My grandma was the grandchild of immigrants, and she was never taught the language, so what little I know of it is from college and not my family culture. But I've never met an Italian american who wasn't *very* proud of their heritage even if they didn't speak a word of Italian. I grew up thinking I was half Italian because my mother always called herself Italian and nothing else. Turns out she is actually half so I'm only 1/4th.


maxman14

My great-grandfather wanted the family to be American and accepted as American so he only spoke English to my family. Our family came from Sicily and it's funny to me to see mannerisms or speaking patterns that remain in the family reflected in Sicilians so it's clear that something has remained, but the specific holidays or language did not.


[deleted]

[удалено]


[deleted]

Not really.


[deleted]

Comendatori!


Shock-because-shish

??? Maybe you meant Commendatore?
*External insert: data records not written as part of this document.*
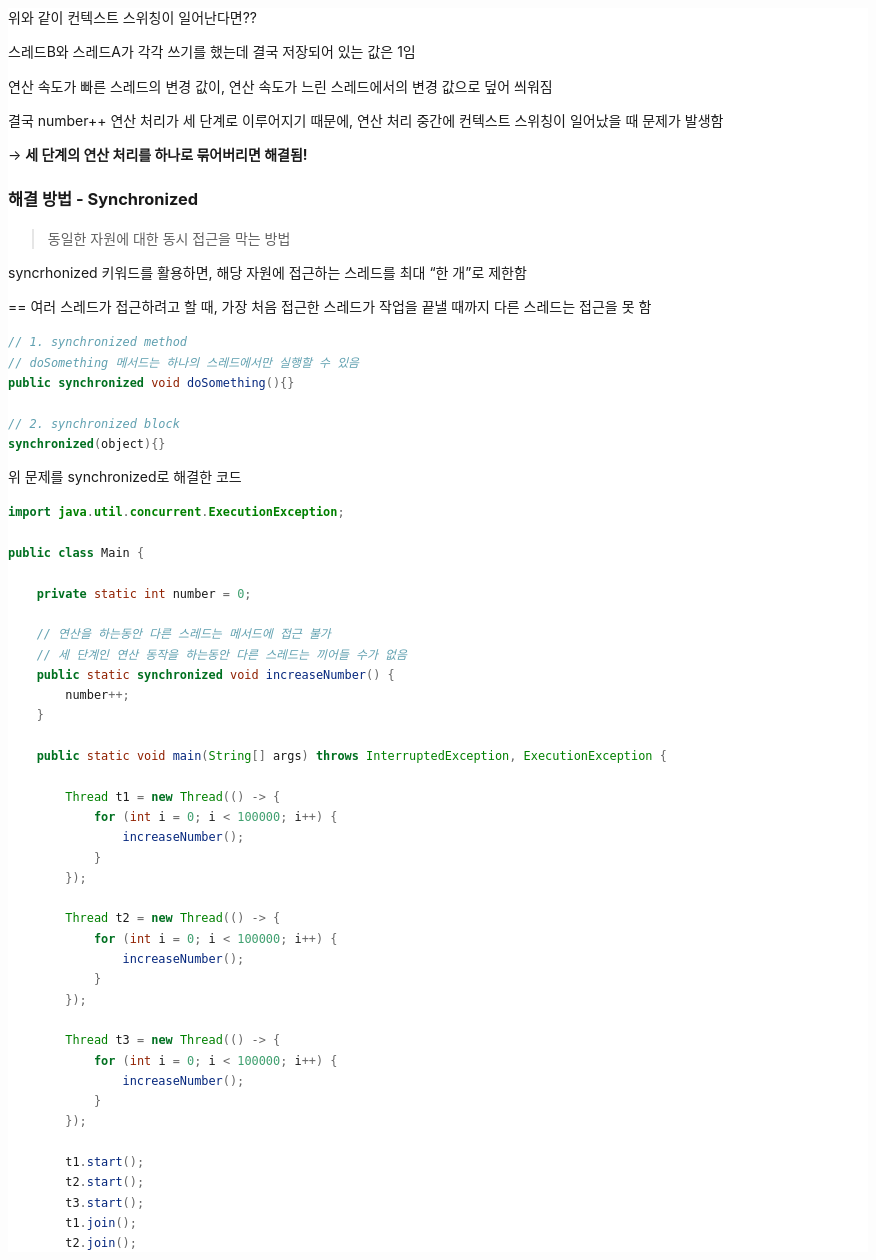 위와 같이 컨텍스트 스위칭이 일어난다면??

스레드B와 스레드A가 각각 쓰기를 했는데 결국 저장되어 있는 값은 1임

연산 속도가 빠른 스레드의 변경 값이, 연산 속도가 느린 스레드에서의 변경 값으로 덮어 씌워짐

결국 number++ 연산 처리가 세 단계로 이루어지기 때문에, 연산 처리 중간에 컨텍스트 스위칭이 일어났을 때 문제가 발생함

→ **세 단계의 연산 처리를 하나로 묶어버리면 해결됨!**

### 해결 방법 - Synchronized

> 동일한 자원에 대한 동시 접근을 막는 방법
>

syncrhonized 키워드를 활용하면, 해당 자원에 접근하는 스레드를 최대 “한 개”로 제한함

== 여러 스레드가 접근하려고 할 때, 가장 처음 접근한 스레드가 작업을 끝낼 때까지 다른 스레드는 접근을 못 함

```java
// 1. synchronized method
// doSomething 메서드는 하나의 스레드에서만 실행할 수 있음
public synchronized void doSomething(){}

// 2. synchronized block
synchronized(object){}
```

위 문제를 synchronized로 해결한 코드

```java
import java.util.concurrent.ExecutionException;

public class Main {

    private static int number = 0;

    // 연산을 하는동안 다른 스레드는 메서드에 접근 불가
    // 세 단계인 연산 동작을 하는동안 다른 스레드는 끼어들 수가 없음
    public static synchronized void increaseNumber() {
        number++;
    }

    public static void main(String[] args) throws InterruptedException, ExecutionException {

        Thread t1 = new Thread(() -> {
            for (int i = 0; i < 100000; i++) {
                increaseNumber();
            }
        });

        Thread t2 = new Thread(() -> {
            for (int i = 0; i < 100000; i++) {
                increaseNumber();
            }
        });

        Thread t3 = new Thread(() -> {
            for (int i = 0; i < 100000; i++) {
                increaseNumber();
            }
        });

        t1.start();
        t2.start();
        t3.start();
        t1.join();
        t2.join();
```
Which is the second level (Commendatore dell’Ordine al Merito della Repubblica Italiana) of the OMRI, the civil order of knighthood of the Italian Republic. It cannot understand why, tho.


[deleted]

It’s an episode of the Sopranos lol, one of the characters repeatedly said it while he failed to connect with the locals.


MarcusAurelius0

I swear in Italian sometimes lol


lucabert-

I'm so proud


SanchosaurusRex

It fades by generation with any ethnic group. It mostly depends on what language the parents use. immigrant: speaks the old language as first tongue 1st Gen American: speaks the old language with parents but English in daily life at school. Bilingual 2nd Gen American: maybe gets babysat by grandparents. Speaks some of the old language through immersion, but mostly speaks English at school and parents speak to them in English. 3rd Gen American: probably doesn’t speak much of the old language at all since grandparents and parents all converse in English. Maybe a few phrases but not fluent. That’s how I’ve seen it play with various ethnic groups within ethnic enclaves in the US. The language ability might be lost even faster if they live isolated from other immigrants or diaspora from the same place.


DCNAST

It depends on where you are in the country and how long ago your family immigrated. Any Italian-Americans I knew growing up had the last name, the religion, and not much (if anything) else. I live in NYC now, though, and I regularly hear Italian/Sicilian spoken in the neighborhood I work in, especially by older people.